Suivent trois moments du mois dernier, racontés au départ de trois photos.


Edgar Hilsenrath était né le 2 avril 1926 à Leipzig (Allemagne). Après avoir survécu à l'expérience du ghetto pendant la guerre, puis avoir vécu en Palestine et en France, il arrive à New York (sur le même bateau que Rita Hayworth) au début des années 50. Il travaille comme garçon de café et réduit ses besoins à l'essentiel, écrivant la nuit dans les cafétérias juives.
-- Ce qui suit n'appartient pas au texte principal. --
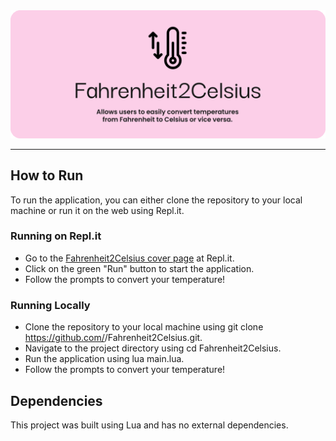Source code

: <div align=center><img src="banner.png"/></div>

------

## How to Run
To run the application, you can either clone the repository to your local machine or run it on the web using Repl.it.

### Running on Repl.it
- Go to the [Fahrenheit2Celsius cover page](www.replit.com/) at Repl.it.
- Click on the green "Run" button to start the application.
- Follow the prompts to convert your temperature!
### Running Locally
- Clone the repository to your local machine using git clone https://github.com/<your-username>/Fahrenheit2Celsius.git.
- Navigate to the project directory using cd Fahrenheit2Celsius.
- Run the application using lua main.lua.
- Follow the prompts to convert your temperature!

## Dependencies
This project was built using Lua and has no external dependencies.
Les éditeurs allemands craignant son approche très crue de la Shoah, il est d'abord publié aux États-Unis... À son retour en Allemagne, en 1975, un petit éditeur relève enfin le gant et un article du "Spiegel" le rend célèbre du jour au lendemain. Depuis, il accumule les prix et les reconnaissances institutionnelles.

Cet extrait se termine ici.